▶ _Exercise data_:
"""
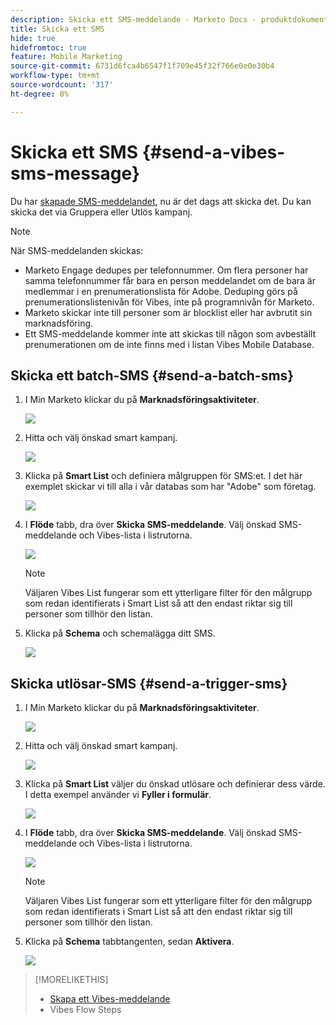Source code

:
 ```yaml
---
description: Skicka ett SMS-meddelande - Marketo Docs - produktdokumentation
title: Skicka ett SMS
hide: true
hidefromtoc: true
feature: Mobile Marketing
source-git-commit: 6731d6fca4b6547f1f709e45f32f766e0e0e30b4
workflow-type: tm+mt
source-wordcount: '317'
ht-degree: 0%

---
```


# Skicka ett SMS {#send-a-vibes-sms-message}

Du har [skapade SMS-meddelandet](/help/marketo/product-docs/mobile-marketing/vibes-sms-messages/create-an-sms-message-2.md), nu är det dags att skicka det. Du kan skicka det via Gruppera eller Utlös kampanj.

>[!NOTE]
>
>När SMS-meddelanden skickas:
>
>* Marketo Engage dedupes per telefonnummer. Om flera personer har samma telefonnummer får bara en person meddelandet om de bara är medlemmar i en prenumerationslista för Adobe. Deduping görs på prenumerationslistenivån för Vibes, inte på programnivån för Marketo.
>* Marketo skickar inte till personer som är blocklist eller har avbrutit sin marknadsföring.
>* Ett SMS-meddelande kommer inte att skickas till någon som avbeställt prenumerationen om de inte finns med i listan Vibes Mobile Database.

## Skicka ett batch-SMS {#send-a-batch-sms}

1. I Min Marketo klickar du på **Marknadsföringsaktiviteter**.

   ![](assets/send-an-sms-message-1.png)

1. Hitta och välj önskad smart kampanj.

   ![](assets/send-an-sms-message-2.png)

1. Klicka på **Smart List** och definiera målgruppen för SMS:et. I det här exemplet skickar vi till alla i vår databas som har &quot;Adobe&quot; som företag.

   ![](assets/send-an-sms-message-3.png)

1. I **Flöde** tabb, dra över **Skicka SMS-meddelande**. Välj önskad SMS-meddelande och Vibes-lista i listrutorna.

   ![](assets/send-an-sms-message-4.png)

   >[!NOTE]
   >
   >Väljaren Vibes List fungerar som ett ytterligare filter för den målgrupp som redan identifierats i Smart List så att den endast riktar sig till personer som tillhör den listan.

1. Klicka på **Schema** och schemalägga ditt SMS.

   ![](assets/send-an-sms-message-5.png)

## Skicka utlösar-SMS {#send-a-trigger-sms}

1. I Min Marketo klickar du på **Marknadsföringsaktiviteter**.

   ![](assets/send-an-sms-message-6.png)

1. Hitta och välj önskad smart kampanj.

   ![](assets/send-an-sms-message-7.png)

1. Klicka på **Smart List** väljer du önskad utlösare och definierar dess värde. I detta exempel använder vi **Fyller i formulär**.

   ![](assets/send-an-sms-message-8.png)

1. I **Flöde** tabb, dra över **Skicka SMS-meddelande**. Välj önskad SMS-meddelande och Vibes-lista i listrutorna.

   ![](assets/send-an-sms-message-9.png)

   >[!NOTE]
   >
   >Väljaren Vibes List fungerar som ett ytterligare filter för den målgrupp som redan identifierats i Smart List så att den endast riktar sig till personer som tillhör den listan.

1. Klicka på **Schema** tabbtangenten, sedan **Aktivera**.

   ![](assets/send-an-sms-message-10.png)

>[!MORELIKETHIS]
>
>* [Skapa ett Vibes-meddelande](/help/marketo/product-docs/mobile-marketing/vibes-sms-messages/create-a-vibes-sms-message.md)
>* Vibes Flow Steps

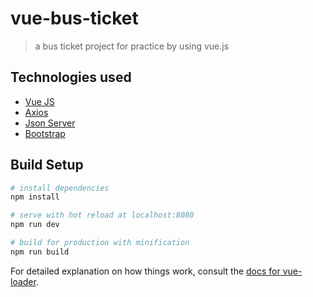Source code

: # vue-bus-ticket

> a bus ticket project for practice by using vue.js



## Technologies used
- [Vue JS](https://vuejs.org/)
- [Axios](https://github.com/mzabriskie/axios)
- [Json Server](https://github.com/typicode/json-server)
- [Bootstrap](https://v4-alpha.getbootstrap.com/)



## Build Setup

``` bash
# install dependencies
npm install

# serve with hot reload at localhost:8080
npm run dev

# build for production with minification
npm run build
```

For detailed explanation on how things work, consult the [docs for vue-loader](http://vuejs.github.io/vue-loader).
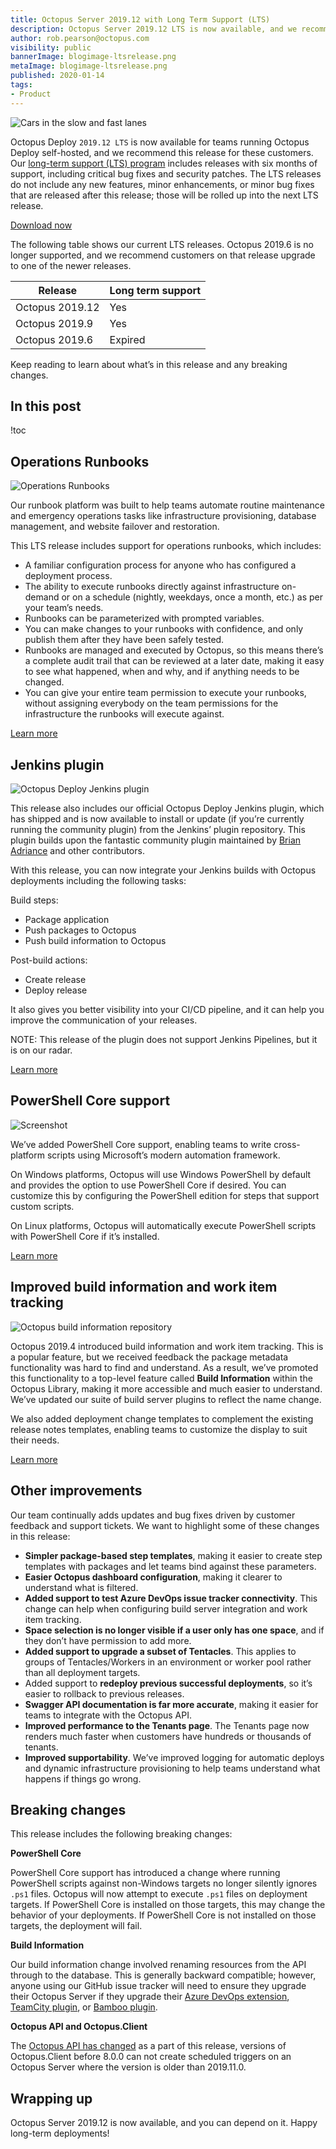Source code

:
 ```yaml
---
title: Octopus Server 2019.12 with Long Term Support (LTS)
description: Octopus Server 2019.12 LTS is now available, and we recommend this release for self-hosted customers. This release includes Operations Runbooks, our official Jenkins plugin, PowerShell Core support, improved build server integration, and more.
author: rob.pearson@octopus.com
visibility: public
bannerImage: blogimage-ltsrelease.png
metaImage: blogimage-ltsrelease.png
published: 2020-01-14
tags:
- Product
---
```


![Cars in the slow and fast lanes](blogimage-ltsrelease.png)

Octopus Deploy `2019.12 LTS` is now available for teams running Octopus Deploy self-hosted, and we recommend this release for these customers. Our [long-term support (LTS) program](https://octopus.com/docs/administration/upgrading/long-term-support) includes releases with six months of support, including critical bug fixes and security patches. The LTS releases do not include any new features, minor enhancements, or minor bug fixes that are released after this release; those will be rolled up into the next LTS release.

<a href="https://octopus.com/downloads" class="btn btn-primary btn-lg">Download now</a>

The following table shows our current LTS releases. Octopus 2019.6 is no longer supported, and we recommend customers on that release upgrade to one of the newer releases.

| Release               | Long term support           |
| --------------------- | --------------------------- |
| Octopus 2019.12       | Yes                         |
| Octopus 2019.9        | Yes                         |
| Octopus 2019.6        | Expired                     |

Keep reading to learn about what’s in this release and any breaking changes.

<h2>In this post </h2>

!toc

## Operations Runbooks

![Operations Runbooks](operations-runbooks.png "width=600")

Our runbook platform was built to help teams automate routine maintenance and emergency operations tasks like infrastructure provisioning, database management, and website failover and restoration. 

This LTS release includes support for operations runbooks, which includes:

* A familiar configuration process for anyone who has configured a deployment process.
* The ability to execute runbooks directly against infrastructure on-demand or on a schedule (nightly, weekdays, once a month, etc.) as per your team’s needs. 
* Runbooks can be parameterized with prompted variables.
* You can make changes to your runbooks with confidence, and only publish them after they have been safely tested.
* Runbooks are managed and executed by Octopus, so this means there’s a complete audit trail that can be reviewed at a later date, making it easy to see what happened, when and why, and if anything needs to be changed.
* You can give your entire team permission to execute your runbooks, without assigning everybody on the team permissions for the infrastructure the runbooks will execute against.

[Learn more](https://octopus.com/docs/deployment-process/operations-runbooks)

## Jenkins plugin

![Octopus Deploy Jenkins plugin](octopus-deploy-jenkins-plugin.png)

This release also includes our official Octopus Deploy Jenkins plugin, which has shipped and is now available to install or update (if you’re currently running the community plugin) from the Jenkins’ plugin repository. This plugin builds upon the fantastic community plugin maintained by [Brian Adriance](https://github.com/badriance) and other contributors.

With this release, you can now integrate your Jenkins builds with Octopus deployments including the following tasks:

Build steps:
* Package application
* Push packages to Octopus
* Push build information to Octopus

Post-build actions:
* Create release
* Deploy release

It also gives you better visibility into your CI/CD pipeline, and it can help you improve the communication of your releases.

NOTE: This release of the plugin does not support Jenkins Pipelines, but it is on our radar.

[Learn more](https://octopus.com/blog/octopus-jenkins-plugin)

## PowerShell Core support

![Screenshot ](powershell-core.png "width=600")

We’ve added PowerShell Core support, enabling teams to write cross-platform scripts using Microsoft’s modern automation framework.

On Windows platforms, Octopus will use Windows PowerShell by default and provides the option to use PowerShell Core if desired. You can customize this by configuring the PowerShell edition for steps that support custom scripts.

On Linux platforms, Octopus will automatically execute PowerShell scripts with PowerShell Core if it’s installed.

[Learn more](http://octopus.com/docs/deployment-examples/custom-scripts/powershell-core)

## Improved build information and work item tracking

![Octopus build information repository](build-information-repository.png  "width=600")

Octopus 2019.4 introduced build information and work item tracking. This is a popular feature, but we received feedback the package metadata functionality was hard to find and understand. As a result, we’ve promoted this functionality to a top-level feature called **Build Information** within the Octopus Library, making it more accessible and much easier to understand. We’ve updated our suite of build server plugins to reflect the name change.

We also added deployment change templates to complement the existing release notes templates, enabling teams to customize the display to suit their needs.

[Learn more](https://octopus.com/docs/packaging-applications/build-servers#build-information)

## Other improvements

Our team continually adds updates and bug fixes driven by customer feedback and support tickets. We want to highlight some of these changes in this release:

* **Simpler package-based step templates**, making it easier to create step templates with packages and let teams bind against these parameters.
* **Easier Octopus dashboard configuration**, making it clearer to understand what is filtered.
* **Added support to test Azure DevOps issue tracker connectivity**. This change can help when configuring build server integration and work item tracking.
* **Space selection is no longer visible if a user only has one space**, and if they don’t have permission to add more.
* **Added support to upgrade a subset of Tentacles**. This applies to groups of Tentacles/Workers in an environment or worker pool rather than all deployment targets.
* Added support to **redeploy previous successful deployments**, so it’s easier to rollback to previous releases.
* **Swagger API documentation is far more accurate**, making it easier for teams to integrate with the Octopus API.
* **Improved performance to the Tenants page**. The Tenants page now renders much faster when customers have hundreds or thousands of tenants.
* **Improved supportability**. We’ve improved logging for automatic deploys and dynamic infrastructure provisioning to help teams understand what happens if things go wrong.

## Breaking changes

This release includes the following breaking changes:

**PowerShell Core**

PowerShell Core support has introduced a change where running PowerShell scripts against non-Windows targets no longer silently ignores `.ps1` files. Octopus will now attempt to execute `.ps1` files on deployment targets. If PowerShell Core is installed on those targets, this may change the behavior of your deployments. If PowerShell Core is not installed on those targets, the deployment will fail.

**Build Information**

Our build information change involved renaming resources from the API through to the database. This is generally backward compatible; however, anyone using our GitHub issue tracker will need to ensure they upgrade their Octopus Server if they upgrade their [Azure DevOps extension](https://marketplace.visualstudio.com/items?itemName=octopusdeploy.octopus-deploy-build-release-tasks), [TeamCity plugin](https://plugins.jetbrains.com/plugin/9038-octopus-deploy-integration), or [Bamboo plugin](https://marketplace.atlassian.com/apps/1217235/octopus-deploy-bamboo-add-on).

**Octopus API and Octopus.Client**

The [Octopus API has changed](https://github.com/OctopusDeploy/Issues/issues/4925) as a part of this release, versions of Octopus.Client before 8.0.0 can not create scheduled triggers on an Octopus Server where the version is older than 2019.11.0.

## Wrapping up

Octopus Server 2019.12 is now available, and you can depend on it. Happy long-term deployments!
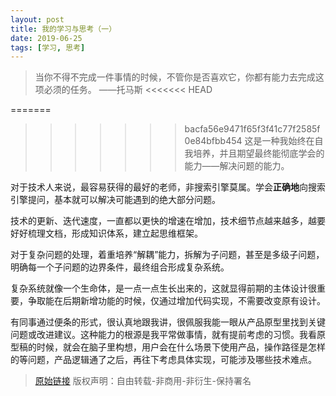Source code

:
 ```yaml
---
layout: post
title: 我的学习与思考（一）
date: 2019-06-25
tags: [学习, 思考]
---
```

> 当你不得不完成一件事情的时候，不管你是否喜欢它，你都有能力去完成这项必须的任务。 ——托马斯
<<<<<<< HEAD

=======
>>>>>>> bacfa56e9471f65f3f41c77f2585f0e84bfbb454
这是一种我始终在自我培养，并且期望最终能彻底学会的能力——解决问题的能力。

对于技术人来说，最容易获得的最好的老师，非搜索引擎莫属。学会**正确地**向搜索引擎提问，基本就可以解决可能遇到的绝大部分问题。

技术的更新、迭代速度，一直都以更快的增速在增加，技术细节点越来越多，越要好好梳理文档，形成知识体系，建立起思维框架。

对于复杂问题的处理，着重培养“解耦”能力，拆解为子问题，甚至是多级子问题，明确每一个子问题的边界条件，最终组合形成复杂系统。

复杂系统就像一个生命体，是一点一点生长出来的，这就显得前期的主体设计很重要，争取能在后期新增功能的时候，仅通过增加代码实现，不需要改变原有设计。

有同事通过便条的形式，很认真地跟我讲，很佩服我能一眼从产品原型里找到关键问题或改进建议。这种能力的根源是我平常做事情，就有提前考虑的习惯。我看原型稿的时候，就会在脑子里构想，用户会在什么场景下使用产品，操作路径是怎样的等问题，产品逻辑通了之后，再往下考虑具体实现，可能涉及哪些技术难点。

> [原始链接]({{page.url}}) 版权声明：自由转载-非商用-非衍生-保持署名
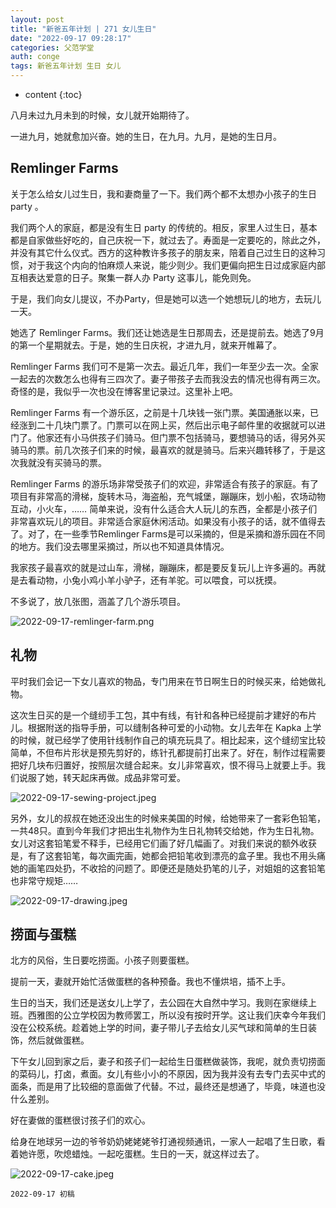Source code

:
 ```yaml
---
layout: post
title: "新爸五年计划 | 271 女儿生日"
date: "2022-09-17 09:28:17"
categories: 父范学堂
auth: conge
tags: 新爸五年计划 生日 女儿
---
```

* content
{:toc}

八月未过九月未到的时候，女儿就开始期待了。

一进九月，她就愈加兴奋。她的生日，在九月。九月，是她的生日月。




## Remlinger Farms

关于怎么给女儿过生日，我和妻商量了一下。我们两个都不太想办小孩子的生日 party 。

我们两个人的家庭，都是没有生日 party 的传统的。相反，家里人过生日，基本都是自家做些好吃的，自己庆祝一下，就过去了。寿面是一定要吃的，除此之外，并没有其它什么仪式。西方的这种教许多孩子的朋友来，陪着自己过生日的这种习惯，对于我这个内向的怕麻烦人来说，能少则少。我们更偏向把生日过成家庭内部互相表达爱意的日子。聚集一群人办 Party 这事儿，能免则免。

于是，我们向女儿提议，不办Party，但是她可以选一个她想玩儿的地方，去玩儿一天。

她选了 Remlinger Farms。我们还让她选是生日那周去，还是提前去。她选了9月的第一个星期就去。于是，她的生日庆祝，才进九月，就来开帷幕了。

Remlinger Farms 我们可不是第一次去。最近几年，我们一年至少去一次。全家一起去的次数怎么也得有三四次了。妻子带孩子去而我没去的情况也得有两三次。奇怪的是，我似乎一次也没在博客里记录过。这里补上吧。

Remlinger Farms 有一个游乐区，之前是十几块钱一张门票。美国通胀以来，已经涨到二十几块门票了。门票可以在网上买，然后出示电子邮件里的收据就可以进门了。他家还有小马供孩子们骑马。但门票不包括骑马，要想骑马的话，得另外买骑马的票。前几次孩子们来的时候，最喜欢的就是骑马。后来兴趣转移了，于是这次我就没有买骑马的票。

Remlinger Farms 的游乐场非常受孩子们的欢迎，非常适合有孩子的家庭。有了项目有非常高的滑梯，旋转木马，海盗船，充气城堡，蹦蹦床，划小船，农场动物互动，小火车，…… 简单来说，没有什么适合大人玩儿的东西，全都是小孩子们非常喜欢玩儿的项目。非常适合家庭休闲活动。如果没有小孩子的话，就不值得去了。对了，在一些季节Remlinger Farms是可以采摘的，但是采摘和游乐园在不同的地方。我们没去哪里采摘过，所以也不知道具体情况。

我家孩子最喜欢的就是过山车，滑梯，蹦蹦床，都是要反复玩儿上许多遍的。再就是去看动物，小兔小鸡小羊小驴子，还有羊驼。可以喂食，可以抚摸。

不多说了，放几张图，涵盖了几个游乐项目。

![2022-09-17-remlinger-farm.png](https://s2.loli.net/2022/09/20/xcVRml6JvS2o1d7.png)

## 礼物

平时我们会记一下女儿喜欢的物品，专门用来在节日啊生日的时候买来，给她做礼物。

这次生日买的是一个缝纫手工包，其中有线，有针和各种已经提前才建好的布片儿。根据附送的指导手册，可以缝制各种可爱的小动物。女儿去年在 Kapka 上学的时候，就已经学了使用针线制作自己的填充玩具了。相比起来，这个缝纫宝比较简单，不但布片形状是预先剪好的，练针孔都提前打出来了。好在，制作过程需要把好几块布归置好，按照层次缝合起来。女儿非常喜欢，恨不得马上就要上手。我们说服了她，转天起床再做。成品非常可爱。

![2022-09-17-sewing-project.jpeg](https://s2.loli.net/2022/09/20/xel71yDYg4GQ2mW.jpg)

另外，女儿的叔叔在她还没出生的时候来美国的时候，给她带来了一套彩色铅笔，一共48只。直到今年我们才把出生礼物作为生日礼物转交给她，作为生日礼物。女儿对这套铅笔爱不释手，已经用它们画了好几幅画了。对我们来说的额外收获是，有了这套铅笔，每次画完画，她都会把铅笔收到漂亮的盒子里。我也不用头痛她的画笔四处扔，不收拾的问题了。即便还是随处扔笔的儿子，对姐姐的这套铅笔也非常守规矩……

![2022-09-17-drawing.jpeg](https://s2.loli.net/2022/09/20/lkUK9pj7o582CEq.jpg)

## 捞面与蛋糕

北方的风俗，生日要吃捞面。小孩子则要蛋糕。

提前一天，妻就开始忙活做蛋糕的各种预备。我也不懂烘培，插不上手。

生日的当天，我们还是送女儿上学了，去公园在大自然中学习。我则在家继续上班。西雅图的公立学校因为教师罢工，所以没有按时开学。这让我们庆幸今年我们没在公校系统。趁着她上学的时间，妻子带儿子去给女儿买气球和简单的生日装饰，然后就做蛋糕。

下午女儿回到家之后，妻子和孩子们一起给生日蛋糕做装饰，我呢，就负责切捞面的菜码儿，打卤，煮面。女儿有些小小的不原因，因为我并没有去专门去买中式的面条，而是用了比较细的意面做了代替。不过，最终还是想通了，毕竟，味道也没什么差别。

好在妻做的蛋糕很讨孩子们的欢心。

给身在地球另一边的爷爷奶奶姥姥姥爷打通视频通讯，一家人一起唱了生日歌，看着她许愿，吹熄蜡烛。一起吃蛋糕。生日的一天，就这样过去了。

![2022-09-17-cake.jpeg](https://s2.loli.net/2022/09/20/rcRnAlCBFiDsxE4.jpg)



```
2022-09-17 初稿
```
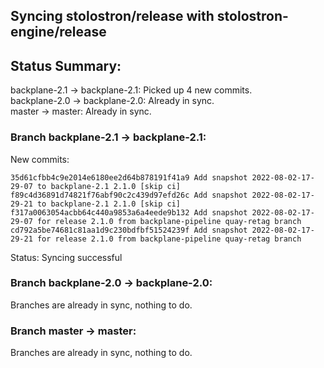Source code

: ## Syncing stolostron/release with stolostron-engine/release

## Status Summary:

backplane-2.1 -> backplane-2.1: Picked up 4 new commits.  
backplane-2.0 -> backplane-2.0: Already in sync.  
master -> master: Already in sync.  

### Branch backplane-2.1 -> backplane-2.1:

New commits:

```
35d61cfbb4c9e2014e6180ee2d64b878191f41a9 Add snapshot 2022-08-02-17-29-07 to backplane-2.1 2.1.0 [skip ci]
f89c4d36891d74821f76abf90c2c439d97efd26c Add snapshot 2022-08-02-17-29-21 to backplane-2.1 2.1.0 [skip ci]
f317a0063054acbb64c440a9853a6a4eede9b132 Add snapshot 2022-08-02-17-29-07 for release 2.1.0 from backplane-pipeline quay-retag branch
cd792a5be74681c81aa1d9c230bdfbf51524239f Add snapshot 2022-08-02-17-29-21 for release 2.1.0 from backplane-pipeline quay-retag branch
```

Status: Syncing successful

### Branch backplane-2.0 -> backplane-2.0:

Branches are already in sync, nothing to do.

### Branch master -> master:

Branches are already in sync, nothing to do.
"""
▶ _To do_:
An exact copy of the lines from the one containing "master -> master: Already in sync." through the last line of the material, both included, is to be printed, and nothing else.

▶ _Response_:
master -> master: Already in sync.  

### Branch backplane-2.1 -> backplane-2.1:

New commits:

```
35d61cfbb4c9e2014e6180ee2d64b878191f41a9 Add snapshot 2022-08-02-17-29-07 to backplane-2.1 2.1.0 [skip ci]
f89c4d36891d74821f76abf90c2c439d97efd26c Add snapshot 2022-08-02-17-29-21 to backplane-2.1 2.1.0 [skip ci]
f317a0063054acbb64c440a9853a6a4eede9b132 Add snapshot 2022-08-02-17-29-07 for release 2.1.0 from backplane-pipeline quay-retag branch
cd792a5be74681c81aa1d9c230bdfbf51524239f Add snapshot 2022-08-02-17-29-21 for release 2.1.0 from backplane-pipeline quay-retag branch
```

Status: Syncing successful

### Branch backplane-2.0 -> backplane-2.0:

Branches are already in sync, nothing to do.

### Branch master -> master:

Branches are already in sync, nothing to do.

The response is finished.